[Records contained in a dataset]
----------

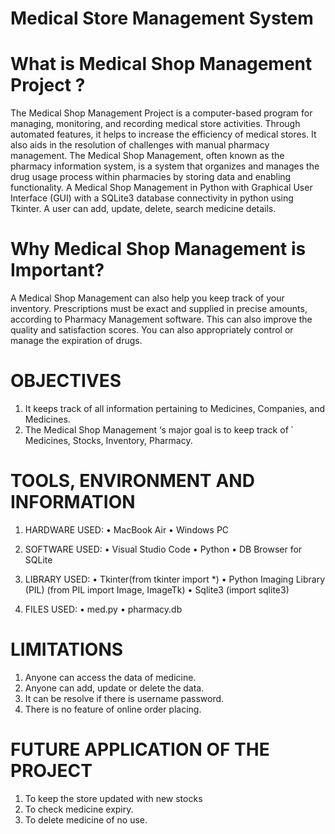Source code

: # Medical Store Management System

# What is Medical Shop Management Project ?
The Medical Shop Management Project is a computer-based program for managing, monitoring,
and recording medical store activities. Through automated features, it helps to increase the
efficiency of medical stores. It also aids in the resolution of challenges with manual pharmacy
management.
The Medical Shop Management, often known as the pharmacy information system, is a system
that organizes and manages the drug usage process within pharmacies by storing data and
enabling functionality.
A Medical Shop Management in Python with Graphical User Interface (GUI) with a SQLite3
database connectivity in python using Tkinter. A user can add, update, delete, search medicine
details.

# Why Medical Shop Management is Important?
A Medical Shop Management can also help you keep track of your inventory. Prescriptions must
be exact and supplied in precise amounts, according to Pharmacy Management software. This can
also improve the quality and satisfaction scores. You can also appropriately control or manage
the expiration of drugs.

# OBJECTIVES
1. It keeps track of all information pertaining to Medicines, Companies, and Medicines.
2. The Medical Shop Management ‘s major goal is to keep track of ̉ Medicines, Stocks, Inventory, Pharmacy.

# TOOLS, ENVIRONMENT AND INFORMATION
1. HARDWARE USED:
• MacBook Air
• Windows PC

2. SOFTWARE USED:
• Visual Studio Code
• Python
• DB Browser for SQLite

3. LIBRARY USED:
• Tkinter(from tkinter import *)
• Python Imaging Library (PIL) (from PIL import Image, ImageTk)
• Sqlite3 (import sqlite3)

4. FILES USED:
• med.py
• pharmacy.db

# LIMITATIONS
1. Anyone can access the data of medicine.
2. Anyone can add, update or delete the data.
3. It can be resolve if there is username password.
4. There is no feature of online order placing.

# FUTURE APPLICATION OF THE PROJECT
1. To keep the store updated with new stocks
2. To check medicine expiry.
3. To delete medicine of no use.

----------

Activity
The lines to extract from the data above begin with the line containing "management." and end with the line containing "A Medical Shop Management in". Extract them exactly, including both.

Solution to this exercise
management.
The Medical Shop Management, often known as the pharmacy information system, is a system
that organizes and manages the drug usage process within pharmacies by storing data and
enabling functionality.
A Medical Shop Management in Python with Graphical User Interface (GUI) with a SQLite3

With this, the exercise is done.